# Stored records
————————

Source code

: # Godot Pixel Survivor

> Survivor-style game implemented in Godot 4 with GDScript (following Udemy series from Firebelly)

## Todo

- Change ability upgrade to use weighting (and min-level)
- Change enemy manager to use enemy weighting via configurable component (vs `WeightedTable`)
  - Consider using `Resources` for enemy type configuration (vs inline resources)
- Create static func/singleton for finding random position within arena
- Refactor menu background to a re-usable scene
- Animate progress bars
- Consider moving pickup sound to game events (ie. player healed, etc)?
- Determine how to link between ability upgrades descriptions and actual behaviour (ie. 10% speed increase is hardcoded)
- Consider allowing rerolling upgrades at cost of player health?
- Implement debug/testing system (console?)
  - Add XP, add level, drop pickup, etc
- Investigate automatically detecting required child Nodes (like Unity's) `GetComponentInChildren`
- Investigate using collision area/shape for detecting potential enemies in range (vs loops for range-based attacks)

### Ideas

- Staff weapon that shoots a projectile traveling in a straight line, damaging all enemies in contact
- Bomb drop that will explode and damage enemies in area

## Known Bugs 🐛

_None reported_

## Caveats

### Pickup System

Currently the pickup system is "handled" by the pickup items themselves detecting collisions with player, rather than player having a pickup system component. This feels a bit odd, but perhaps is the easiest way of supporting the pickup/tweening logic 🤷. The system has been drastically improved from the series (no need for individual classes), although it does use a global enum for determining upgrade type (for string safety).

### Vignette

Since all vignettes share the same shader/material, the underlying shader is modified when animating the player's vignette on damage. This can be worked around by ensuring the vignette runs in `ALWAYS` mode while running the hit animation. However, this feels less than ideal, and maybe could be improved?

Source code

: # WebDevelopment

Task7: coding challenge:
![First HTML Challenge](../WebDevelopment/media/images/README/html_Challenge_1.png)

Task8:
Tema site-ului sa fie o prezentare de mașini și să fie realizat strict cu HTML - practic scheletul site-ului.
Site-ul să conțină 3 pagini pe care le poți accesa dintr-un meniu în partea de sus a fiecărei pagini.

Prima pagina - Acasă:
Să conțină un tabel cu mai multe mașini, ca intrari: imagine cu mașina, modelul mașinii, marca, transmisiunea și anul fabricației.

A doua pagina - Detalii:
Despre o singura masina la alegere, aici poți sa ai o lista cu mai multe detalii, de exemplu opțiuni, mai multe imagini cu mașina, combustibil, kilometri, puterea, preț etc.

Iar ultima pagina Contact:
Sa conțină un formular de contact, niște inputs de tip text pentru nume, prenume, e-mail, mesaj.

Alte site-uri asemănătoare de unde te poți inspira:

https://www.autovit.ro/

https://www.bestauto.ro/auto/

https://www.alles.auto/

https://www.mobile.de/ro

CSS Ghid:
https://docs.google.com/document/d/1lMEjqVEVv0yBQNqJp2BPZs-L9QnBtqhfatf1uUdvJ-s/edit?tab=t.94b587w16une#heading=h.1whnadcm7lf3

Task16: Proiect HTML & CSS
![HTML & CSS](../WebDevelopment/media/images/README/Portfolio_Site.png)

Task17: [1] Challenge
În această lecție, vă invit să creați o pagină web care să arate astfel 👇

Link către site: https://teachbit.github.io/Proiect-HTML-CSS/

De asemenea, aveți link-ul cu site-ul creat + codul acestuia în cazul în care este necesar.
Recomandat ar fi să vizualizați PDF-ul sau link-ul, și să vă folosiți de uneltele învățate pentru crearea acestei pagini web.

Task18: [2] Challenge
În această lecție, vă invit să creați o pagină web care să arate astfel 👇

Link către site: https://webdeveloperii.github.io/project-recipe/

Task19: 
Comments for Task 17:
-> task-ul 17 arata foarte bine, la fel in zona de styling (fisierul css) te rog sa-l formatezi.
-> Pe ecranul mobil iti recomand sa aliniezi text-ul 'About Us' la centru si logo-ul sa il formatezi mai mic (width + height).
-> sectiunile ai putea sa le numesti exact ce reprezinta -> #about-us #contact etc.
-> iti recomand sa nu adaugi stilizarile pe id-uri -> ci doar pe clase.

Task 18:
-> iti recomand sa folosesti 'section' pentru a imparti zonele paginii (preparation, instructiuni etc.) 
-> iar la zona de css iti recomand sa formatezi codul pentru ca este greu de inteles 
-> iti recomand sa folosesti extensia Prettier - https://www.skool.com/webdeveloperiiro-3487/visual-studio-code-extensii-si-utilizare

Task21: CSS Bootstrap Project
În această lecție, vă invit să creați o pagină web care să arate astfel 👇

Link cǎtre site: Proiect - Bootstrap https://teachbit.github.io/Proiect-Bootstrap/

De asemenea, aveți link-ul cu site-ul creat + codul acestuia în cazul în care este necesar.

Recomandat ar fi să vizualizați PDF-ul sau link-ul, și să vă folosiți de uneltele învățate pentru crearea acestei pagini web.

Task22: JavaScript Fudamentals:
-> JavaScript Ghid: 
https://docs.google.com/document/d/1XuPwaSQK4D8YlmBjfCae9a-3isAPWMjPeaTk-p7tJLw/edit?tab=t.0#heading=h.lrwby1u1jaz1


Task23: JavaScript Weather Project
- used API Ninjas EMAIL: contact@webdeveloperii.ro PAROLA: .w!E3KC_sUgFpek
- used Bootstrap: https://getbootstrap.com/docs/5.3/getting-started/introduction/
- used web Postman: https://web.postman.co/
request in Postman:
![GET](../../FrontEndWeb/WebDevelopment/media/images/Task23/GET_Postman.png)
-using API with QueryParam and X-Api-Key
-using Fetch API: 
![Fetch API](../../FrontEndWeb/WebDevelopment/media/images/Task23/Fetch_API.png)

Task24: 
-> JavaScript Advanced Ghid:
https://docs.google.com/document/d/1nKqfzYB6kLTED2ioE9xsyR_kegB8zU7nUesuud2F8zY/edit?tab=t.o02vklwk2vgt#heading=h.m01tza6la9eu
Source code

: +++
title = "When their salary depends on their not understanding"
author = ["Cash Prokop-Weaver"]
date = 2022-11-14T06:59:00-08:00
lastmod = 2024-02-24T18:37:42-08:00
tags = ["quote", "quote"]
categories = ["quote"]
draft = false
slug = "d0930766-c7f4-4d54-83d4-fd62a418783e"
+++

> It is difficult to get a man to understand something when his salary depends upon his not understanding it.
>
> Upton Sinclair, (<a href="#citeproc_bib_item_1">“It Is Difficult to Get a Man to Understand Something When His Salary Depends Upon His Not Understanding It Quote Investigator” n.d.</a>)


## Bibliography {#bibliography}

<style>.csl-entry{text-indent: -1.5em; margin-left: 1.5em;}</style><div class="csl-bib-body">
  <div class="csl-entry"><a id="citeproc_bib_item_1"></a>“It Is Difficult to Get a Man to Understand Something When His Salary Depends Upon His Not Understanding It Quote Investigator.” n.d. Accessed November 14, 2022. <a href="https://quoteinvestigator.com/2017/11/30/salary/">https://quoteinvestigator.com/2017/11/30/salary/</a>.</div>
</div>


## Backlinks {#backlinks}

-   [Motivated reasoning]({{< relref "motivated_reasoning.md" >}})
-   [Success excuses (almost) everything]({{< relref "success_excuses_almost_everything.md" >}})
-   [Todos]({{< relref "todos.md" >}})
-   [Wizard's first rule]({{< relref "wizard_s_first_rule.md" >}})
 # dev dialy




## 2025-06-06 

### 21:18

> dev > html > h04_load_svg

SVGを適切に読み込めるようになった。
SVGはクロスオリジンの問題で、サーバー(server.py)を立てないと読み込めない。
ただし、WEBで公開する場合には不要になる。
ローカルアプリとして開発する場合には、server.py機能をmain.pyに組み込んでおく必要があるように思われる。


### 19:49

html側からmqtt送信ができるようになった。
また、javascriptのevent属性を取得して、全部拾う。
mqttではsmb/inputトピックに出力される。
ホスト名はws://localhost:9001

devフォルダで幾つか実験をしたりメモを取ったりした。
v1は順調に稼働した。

————————

# WHAT IS NEEDED
Nothing should be returned except the lines from the first line of the data above through the line with "- Animate progress bars", each one exact.

# YOUR SOLUTION
Source code

: # Godot Pixel Survivor

> Survivor-style game implemented in Godot 4 with GDScript (following Udemy series from Firebelly)

## Todo

- Change ability upgrade to use weighting (and min-level)
- Change enemy manager to use enemy weighting via configurable component (vs `WeightedTable`)
  - Consider using `Resources` for enemy type configuration (vs inline resources)
- Create static func/singleton for finding random position within arena
- Refactor menu background to a re-usable scene
- Animate progress bars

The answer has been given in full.